▸ **Task description**: In the entries below, find each line with the word "newcommand" and return it.

▬▬▬▬▬▬▬▬▬▬

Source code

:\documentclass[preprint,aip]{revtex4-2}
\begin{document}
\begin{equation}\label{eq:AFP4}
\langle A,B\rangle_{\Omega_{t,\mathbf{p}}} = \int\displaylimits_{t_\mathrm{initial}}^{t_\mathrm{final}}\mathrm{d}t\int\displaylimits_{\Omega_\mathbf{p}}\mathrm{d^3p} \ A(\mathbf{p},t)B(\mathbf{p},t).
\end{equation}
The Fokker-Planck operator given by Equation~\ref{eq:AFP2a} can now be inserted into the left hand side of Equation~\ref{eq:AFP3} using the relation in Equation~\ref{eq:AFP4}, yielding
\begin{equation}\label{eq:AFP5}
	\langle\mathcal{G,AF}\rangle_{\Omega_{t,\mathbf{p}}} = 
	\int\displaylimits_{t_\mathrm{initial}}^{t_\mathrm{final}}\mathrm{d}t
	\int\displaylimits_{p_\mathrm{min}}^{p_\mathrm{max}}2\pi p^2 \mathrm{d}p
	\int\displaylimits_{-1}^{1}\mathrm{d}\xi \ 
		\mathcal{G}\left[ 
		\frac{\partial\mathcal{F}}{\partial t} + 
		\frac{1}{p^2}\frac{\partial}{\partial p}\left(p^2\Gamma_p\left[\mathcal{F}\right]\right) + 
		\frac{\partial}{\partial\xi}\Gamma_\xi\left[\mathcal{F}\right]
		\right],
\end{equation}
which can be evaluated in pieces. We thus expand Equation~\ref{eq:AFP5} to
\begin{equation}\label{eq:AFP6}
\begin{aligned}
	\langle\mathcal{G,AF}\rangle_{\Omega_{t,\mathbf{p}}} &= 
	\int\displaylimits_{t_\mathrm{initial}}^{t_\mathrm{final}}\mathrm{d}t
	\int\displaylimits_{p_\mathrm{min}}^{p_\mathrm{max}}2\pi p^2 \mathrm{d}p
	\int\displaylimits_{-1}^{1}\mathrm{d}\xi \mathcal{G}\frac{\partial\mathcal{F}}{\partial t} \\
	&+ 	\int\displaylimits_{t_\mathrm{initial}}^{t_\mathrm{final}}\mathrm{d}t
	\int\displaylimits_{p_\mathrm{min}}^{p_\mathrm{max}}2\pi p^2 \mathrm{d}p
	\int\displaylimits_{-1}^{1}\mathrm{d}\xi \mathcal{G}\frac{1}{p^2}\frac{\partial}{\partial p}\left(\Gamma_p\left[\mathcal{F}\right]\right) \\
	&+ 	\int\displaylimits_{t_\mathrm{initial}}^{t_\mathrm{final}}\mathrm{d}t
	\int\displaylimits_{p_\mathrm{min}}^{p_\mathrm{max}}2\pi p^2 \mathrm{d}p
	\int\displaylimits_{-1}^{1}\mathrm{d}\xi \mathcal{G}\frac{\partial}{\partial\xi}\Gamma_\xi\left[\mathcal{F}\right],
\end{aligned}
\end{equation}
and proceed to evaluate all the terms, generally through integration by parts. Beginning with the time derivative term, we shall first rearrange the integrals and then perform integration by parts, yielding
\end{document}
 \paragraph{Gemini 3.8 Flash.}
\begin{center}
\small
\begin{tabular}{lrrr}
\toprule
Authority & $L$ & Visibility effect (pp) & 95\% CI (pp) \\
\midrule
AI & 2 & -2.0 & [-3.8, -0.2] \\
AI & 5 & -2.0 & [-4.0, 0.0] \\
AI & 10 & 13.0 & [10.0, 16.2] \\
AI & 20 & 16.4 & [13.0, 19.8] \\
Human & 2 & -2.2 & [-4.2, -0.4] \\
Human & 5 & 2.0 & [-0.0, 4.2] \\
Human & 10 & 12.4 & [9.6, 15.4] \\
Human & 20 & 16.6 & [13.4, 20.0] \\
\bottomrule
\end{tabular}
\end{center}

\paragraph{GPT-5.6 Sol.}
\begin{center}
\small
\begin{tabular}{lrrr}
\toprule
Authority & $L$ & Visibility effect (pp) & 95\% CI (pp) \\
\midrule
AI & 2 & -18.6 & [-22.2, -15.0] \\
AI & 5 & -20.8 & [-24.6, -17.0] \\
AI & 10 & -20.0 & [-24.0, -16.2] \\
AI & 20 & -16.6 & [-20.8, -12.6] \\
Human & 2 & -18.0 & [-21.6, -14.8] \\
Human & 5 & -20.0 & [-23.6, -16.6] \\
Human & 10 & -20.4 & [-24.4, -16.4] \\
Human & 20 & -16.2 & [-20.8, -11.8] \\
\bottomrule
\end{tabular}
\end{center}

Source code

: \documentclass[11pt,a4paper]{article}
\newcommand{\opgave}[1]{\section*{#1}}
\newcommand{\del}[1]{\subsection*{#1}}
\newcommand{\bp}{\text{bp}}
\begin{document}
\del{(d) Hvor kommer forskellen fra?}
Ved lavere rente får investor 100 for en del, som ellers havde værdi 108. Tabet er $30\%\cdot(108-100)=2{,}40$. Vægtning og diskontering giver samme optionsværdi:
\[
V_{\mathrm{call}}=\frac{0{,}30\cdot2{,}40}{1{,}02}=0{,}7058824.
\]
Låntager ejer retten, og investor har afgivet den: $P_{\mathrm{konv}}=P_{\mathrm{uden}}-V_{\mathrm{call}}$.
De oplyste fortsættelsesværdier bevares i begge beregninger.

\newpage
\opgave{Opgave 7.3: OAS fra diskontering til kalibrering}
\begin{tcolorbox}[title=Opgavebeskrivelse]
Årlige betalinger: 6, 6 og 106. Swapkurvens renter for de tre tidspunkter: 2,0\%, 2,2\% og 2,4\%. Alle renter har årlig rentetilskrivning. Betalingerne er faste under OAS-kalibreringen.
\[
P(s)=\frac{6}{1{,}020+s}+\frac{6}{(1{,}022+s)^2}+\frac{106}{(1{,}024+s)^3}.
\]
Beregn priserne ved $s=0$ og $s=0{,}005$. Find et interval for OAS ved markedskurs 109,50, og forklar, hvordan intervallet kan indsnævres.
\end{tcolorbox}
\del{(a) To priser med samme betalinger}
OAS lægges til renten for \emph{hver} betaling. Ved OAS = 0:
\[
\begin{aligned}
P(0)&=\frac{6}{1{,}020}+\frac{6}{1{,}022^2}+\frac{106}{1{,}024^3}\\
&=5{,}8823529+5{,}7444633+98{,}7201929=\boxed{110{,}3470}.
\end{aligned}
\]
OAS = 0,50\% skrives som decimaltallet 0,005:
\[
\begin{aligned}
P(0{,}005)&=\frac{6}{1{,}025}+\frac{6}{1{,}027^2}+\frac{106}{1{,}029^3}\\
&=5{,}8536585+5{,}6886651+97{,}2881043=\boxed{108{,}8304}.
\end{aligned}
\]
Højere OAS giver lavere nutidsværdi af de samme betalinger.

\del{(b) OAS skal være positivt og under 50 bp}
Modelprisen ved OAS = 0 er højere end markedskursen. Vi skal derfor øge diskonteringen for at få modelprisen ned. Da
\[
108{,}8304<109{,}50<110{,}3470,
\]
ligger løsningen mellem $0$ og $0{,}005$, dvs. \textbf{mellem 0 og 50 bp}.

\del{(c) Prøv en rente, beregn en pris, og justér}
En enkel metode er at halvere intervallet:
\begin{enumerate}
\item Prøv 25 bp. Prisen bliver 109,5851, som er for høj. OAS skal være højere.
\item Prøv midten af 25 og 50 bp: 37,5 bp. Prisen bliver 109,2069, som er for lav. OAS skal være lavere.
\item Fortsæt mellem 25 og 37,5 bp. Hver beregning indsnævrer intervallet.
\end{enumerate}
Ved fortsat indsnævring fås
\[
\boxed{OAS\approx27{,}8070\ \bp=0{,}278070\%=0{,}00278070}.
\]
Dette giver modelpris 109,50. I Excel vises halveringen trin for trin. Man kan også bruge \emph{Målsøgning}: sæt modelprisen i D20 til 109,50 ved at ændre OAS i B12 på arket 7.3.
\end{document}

▬▬▬▬▬▬▬▬▬▬

▸ **Your response**:
\newcommand{\opgave}[1]{\section*{#1}}
\newcommand{\del}[1]{\subsection*{#1}}
\newcommand{\bp}{\text{bp}}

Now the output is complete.